FY 2022-23 Adopted Policy Budget
HOUSING & COMMUNITY DEVELOPMENT
Mission Statement
The Department of Housing and Community Development’s (HCD) mission is to ensure that all Oakland residents have decent and affordable housing in healthy, sustainable neighborhoods with full access to life-enhancing services.
Learn more about who we are and what we do here.
SERVICE IMPACTS &
EQUITY CONSIDERATIONS
Enhancements
Affordable Housing & Homelessness Solutions
- Add $10M of Local Housing Trust Fund awards from CA Housing and Community Development (HCD), 5% of which are expected to be the City’s allocations for administration and staffing costs associated with project delivery and oversight. The non-administrative portion of the CA HCD funding award will be used to bolster funding available to fund restricted new construction affordable housing developments via the City’s Notice of Funding Availability (NOFA) process. With this increased funding, approximately 60-75 additional affordable housing rental units with long-term affordability restrictions will be funded.
- Equity Consideration: HCD’s NOFA process for funding affordable housing construction advances the City’s racial equity by facilitating the development of housing units serving low, very low, and extremely low-income households, many of whom are comprised of BIPOC household members who have disproportionately high rent burdens and are subject to displacement pressures. These affordable housing units have long-term affordability restrictions that keep them available as a community resource for fighting displacement pressures for a minimum of 55 years.
- Add 1.0 FTE Legal Administrative Assistant and 1.0 FTE Management Assistant to provide legal and administrative support that are critical to the daily operations of the Rent Adjustment Program. Both positions are needed to provide better support to communities that have been negatively impacted by racial disparities. The addition of these positions ensures that the division will be able to continue to provide high level critical services to Landlords and Tenants to the City of Oakland.
- Equity Consideration: Black residents are disproportionately affected by the pandemic and housing crisis and 8.14 times more likely to receive eviction notices than other renter-occupied housing units. Black residents also spend more than 30% of their annual income for rent, 1.67 more rent burden than white households. The services that the Rent Adjustment Program provide are critically important to the City's anti-displacement efforts.

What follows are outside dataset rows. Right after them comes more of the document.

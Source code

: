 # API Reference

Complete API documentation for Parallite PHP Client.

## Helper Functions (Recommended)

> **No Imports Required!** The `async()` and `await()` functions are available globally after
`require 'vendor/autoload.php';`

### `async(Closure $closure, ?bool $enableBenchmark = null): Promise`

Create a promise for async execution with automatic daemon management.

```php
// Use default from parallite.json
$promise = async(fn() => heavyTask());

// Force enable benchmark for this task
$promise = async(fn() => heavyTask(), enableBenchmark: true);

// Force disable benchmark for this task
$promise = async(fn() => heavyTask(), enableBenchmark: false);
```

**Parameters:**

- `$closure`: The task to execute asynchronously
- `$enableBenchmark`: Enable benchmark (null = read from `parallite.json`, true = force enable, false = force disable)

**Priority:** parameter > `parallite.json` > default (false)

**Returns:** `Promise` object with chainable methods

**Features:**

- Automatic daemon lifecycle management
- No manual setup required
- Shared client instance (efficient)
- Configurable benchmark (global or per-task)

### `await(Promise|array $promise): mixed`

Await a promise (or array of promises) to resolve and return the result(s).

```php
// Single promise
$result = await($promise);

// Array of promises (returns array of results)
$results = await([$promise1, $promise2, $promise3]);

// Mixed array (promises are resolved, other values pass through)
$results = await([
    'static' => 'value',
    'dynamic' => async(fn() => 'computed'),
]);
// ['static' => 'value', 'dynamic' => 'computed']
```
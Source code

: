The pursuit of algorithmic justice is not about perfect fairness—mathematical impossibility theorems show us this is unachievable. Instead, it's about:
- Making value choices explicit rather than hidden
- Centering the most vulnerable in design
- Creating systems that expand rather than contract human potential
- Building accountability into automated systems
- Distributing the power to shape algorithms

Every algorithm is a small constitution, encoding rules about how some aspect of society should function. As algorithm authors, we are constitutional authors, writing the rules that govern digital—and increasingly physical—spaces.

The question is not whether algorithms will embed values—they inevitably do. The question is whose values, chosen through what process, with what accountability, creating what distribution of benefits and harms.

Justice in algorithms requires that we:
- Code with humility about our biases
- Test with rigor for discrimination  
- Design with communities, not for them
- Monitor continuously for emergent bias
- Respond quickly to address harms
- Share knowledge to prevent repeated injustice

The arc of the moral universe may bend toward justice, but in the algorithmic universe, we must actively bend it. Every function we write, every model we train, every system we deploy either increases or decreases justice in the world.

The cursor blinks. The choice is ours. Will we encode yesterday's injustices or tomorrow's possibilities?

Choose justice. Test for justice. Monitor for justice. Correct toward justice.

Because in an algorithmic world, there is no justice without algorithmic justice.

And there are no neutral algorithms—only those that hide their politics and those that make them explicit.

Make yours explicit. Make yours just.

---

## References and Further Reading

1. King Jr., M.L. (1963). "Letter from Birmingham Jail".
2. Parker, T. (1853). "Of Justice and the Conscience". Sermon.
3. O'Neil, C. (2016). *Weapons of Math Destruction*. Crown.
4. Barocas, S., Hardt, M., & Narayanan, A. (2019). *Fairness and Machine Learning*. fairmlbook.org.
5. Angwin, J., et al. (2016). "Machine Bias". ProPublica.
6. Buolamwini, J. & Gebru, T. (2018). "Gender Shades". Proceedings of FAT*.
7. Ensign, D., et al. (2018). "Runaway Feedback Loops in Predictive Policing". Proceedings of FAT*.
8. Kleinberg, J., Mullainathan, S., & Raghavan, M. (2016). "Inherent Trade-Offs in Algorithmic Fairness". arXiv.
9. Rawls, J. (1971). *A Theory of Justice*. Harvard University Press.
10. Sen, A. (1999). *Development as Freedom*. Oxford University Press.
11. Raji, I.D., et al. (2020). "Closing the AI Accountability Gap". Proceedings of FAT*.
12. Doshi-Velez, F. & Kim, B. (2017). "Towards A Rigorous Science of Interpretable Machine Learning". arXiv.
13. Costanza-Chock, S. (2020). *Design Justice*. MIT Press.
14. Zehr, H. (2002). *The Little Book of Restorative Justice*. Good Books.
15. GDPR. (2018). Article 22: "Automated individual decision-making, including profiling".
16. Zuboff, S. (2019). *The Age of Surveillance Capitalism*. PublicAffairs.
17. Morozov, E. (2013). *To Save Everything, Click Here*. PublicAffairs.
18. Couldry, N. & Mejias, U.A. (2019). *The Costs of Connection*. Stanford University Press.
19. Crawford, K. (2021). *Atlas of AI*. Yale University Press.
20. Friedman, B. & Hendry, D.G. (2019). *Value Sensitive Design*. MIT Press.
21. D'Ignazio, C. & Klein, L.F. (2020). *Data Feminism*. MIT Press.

- Adds $1.75M to support legal services and/or anti-displacement interventions ($250,000 of which is to be used for direct rental assistance) for Oakland tenants, especially those at 30% and below the Area Median Income (AMI).
- Equity Consideration: The majority of Oakland residents are tenants, and Oakland’s BIPOC communities are disproportionately tenants who are rent-burdened where more than 30% of their monthly income is spent on housing. The COVID-19 pandemic has revealed great housing instability among tenants, with an estimated 30,000 tenants at risk of eviction. This money will support efforts to keep at-risk tenants housed beyond the federal Emergency Rental Assistance program that is expected to end summer 2022.
- Add $425K for Legal Services for Prisoners with Children.
- Equity Consideration: This is a council amendment approved at budget adoption and an equity statement was not developed for this item.
- Adds $9.5M Homekey Round 3 grant funding for Permanent Local Housing Allocation (PLHA) Units for Oakland residents experiencing homelessness.
- Equity Consideration: This is a council amendment for a new grant approved at budget adoption and an equity statement was not developed for this item.